Roq:ハイブリッドプロプラスを発表

2026年1月14日

主にテキスタイル印刷機械の製造を専門とするポルトガルの企業ロク(Roq)は、同社のインクジェット印刷ユニット「ハイブリッドプロ」に新たなプラスアップデートを発表した。これはロクのスクリーン印刷機、特にエコサーキュラーと併用することを想定した設計である。

デジタルユニットとスクリーン印刷機を組み合わせる利点は、スクリーン印刷ユニットで前処理や特殊効果を追加しても生産ラインの速度を落とさずに済むことだ。新型 Hybrid Pro+はより高速で、操作が容易、かつ柔軟性が高いとされ、これら全てが生産性の向上につながるはずだ。高速モードでは1時間あたり最大550枚の生産が可能で、既存の Hybrid Proの400枚/時を上回る。

Roqはスクリーン印刷機との併用を想定し、このHybrid Pro+デジタルユニットを開発した

このデジタル印刷ユニットは、Roq Nowデジタルプリンター第4世代向けに開発された機能を採用している。具体的には、印刷キャリッジへのアクセス改善や日常メンテナンスの簡素化が挙げられる。

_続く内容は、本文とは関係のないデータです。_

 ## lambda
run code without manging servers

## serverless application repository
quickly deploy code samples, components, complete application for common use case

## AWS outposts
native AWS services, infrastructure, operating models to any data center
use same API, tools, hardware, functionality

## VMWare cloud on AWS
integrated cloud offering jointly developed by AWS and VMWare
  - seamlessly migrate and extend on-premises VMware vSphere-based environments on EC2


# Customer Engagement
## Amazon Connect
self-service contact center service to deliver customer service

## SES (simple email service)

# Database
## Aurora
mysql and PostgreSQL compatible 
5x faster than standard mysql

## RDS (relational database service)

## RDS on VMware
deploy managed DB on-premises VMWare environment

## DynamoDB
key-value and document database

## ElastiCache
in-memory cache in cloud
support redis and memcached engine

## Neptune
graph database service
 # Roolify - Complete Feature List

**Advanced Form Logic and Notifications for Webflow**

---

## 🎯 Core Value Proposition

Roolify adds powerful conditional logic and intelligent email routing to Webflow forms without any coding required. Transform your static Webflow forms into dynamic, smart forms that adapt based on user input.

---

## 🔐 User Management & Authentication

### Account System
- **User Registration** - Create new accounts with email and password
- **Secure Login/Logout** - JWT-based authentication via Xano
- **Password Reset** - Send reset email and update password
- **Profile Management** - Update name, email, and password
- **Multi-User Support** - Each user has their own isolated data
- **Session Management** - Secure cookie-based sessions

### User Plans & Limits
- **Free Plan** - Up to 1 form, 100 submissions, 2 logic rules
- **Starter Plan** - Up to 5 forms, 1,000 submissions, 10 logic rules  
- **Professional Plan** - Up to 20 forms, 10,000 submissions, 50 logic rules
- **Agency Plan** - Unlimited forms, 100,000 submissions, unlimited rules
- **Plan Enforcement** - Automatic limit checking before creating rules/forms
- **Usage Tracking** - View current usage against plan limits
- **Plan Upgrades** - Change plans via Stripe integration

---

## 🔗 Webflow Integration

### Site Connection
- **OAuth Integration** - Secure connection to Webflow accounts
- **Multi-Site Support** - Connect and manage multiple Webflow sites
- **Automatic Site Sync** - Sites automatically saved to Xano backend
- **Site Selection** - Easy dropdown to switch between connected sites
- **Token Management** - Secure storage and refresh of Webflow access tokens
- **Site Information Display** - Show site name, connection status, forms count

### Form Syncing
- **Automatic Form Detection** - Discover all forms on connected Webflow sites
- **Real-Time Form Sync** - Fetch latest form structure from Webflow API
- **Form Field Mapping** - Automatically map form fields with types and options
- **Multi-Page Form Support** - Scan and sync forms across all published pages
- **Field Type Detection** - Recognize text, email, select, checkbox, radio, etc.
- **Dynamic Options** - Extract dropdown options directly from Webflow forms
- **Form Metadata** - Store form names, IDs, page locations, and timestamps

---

Roqは富士フイルム・ディマティックスのスターファイアプリントヘッドを採用している。Hybrid Pro+は12plのドロップサイズを持つ SG600ヘッドを搭載する一方、既存の Hybridおよび Hybrid Proは12plまたは 30plの SG1024ヘッドを使用する。これら全てのヘッドはインク循環システムを採用し、メンテナンス削減のため自動プリントヘッドワイピングとキャッピング機能を備える。Pro+の解像度は 635×1200dpiである。

基本構成では 8つのプリントヘッドを使用するが、色数に応じて最大24ヘッドまで搭載可能だ。標準モデルは CMYK印刷だが、赤(Red)と緑(Green)を追加するオプションがある。最大印刷領域は 500×700mmだが、高速モデルでは縮小され、CMYKの 24ヘッド版では 500×450mmのみをカバーする。エコパスポートおよび GOTS認証を取得した水性テキスタイル顔料インクを使用する。

新型Pro+は内蔵の Roq Fog加湿システムと電子式レーザーしわ検出器を継承し、ヘッド衝突を防止する。さらにX軸にリニアモーターを搭載し、キャリッジ移動精度を向上させた。Pro+には NeoStampa RIPを改良した Roq Studio RIPが付属する。

これにより、基本となるHybridプラットフォームは Hybrid、Hybrid Pro、Hybrid Pro+の3レベルで提供されるようになった。詳細はroqinternational.comで確認できる。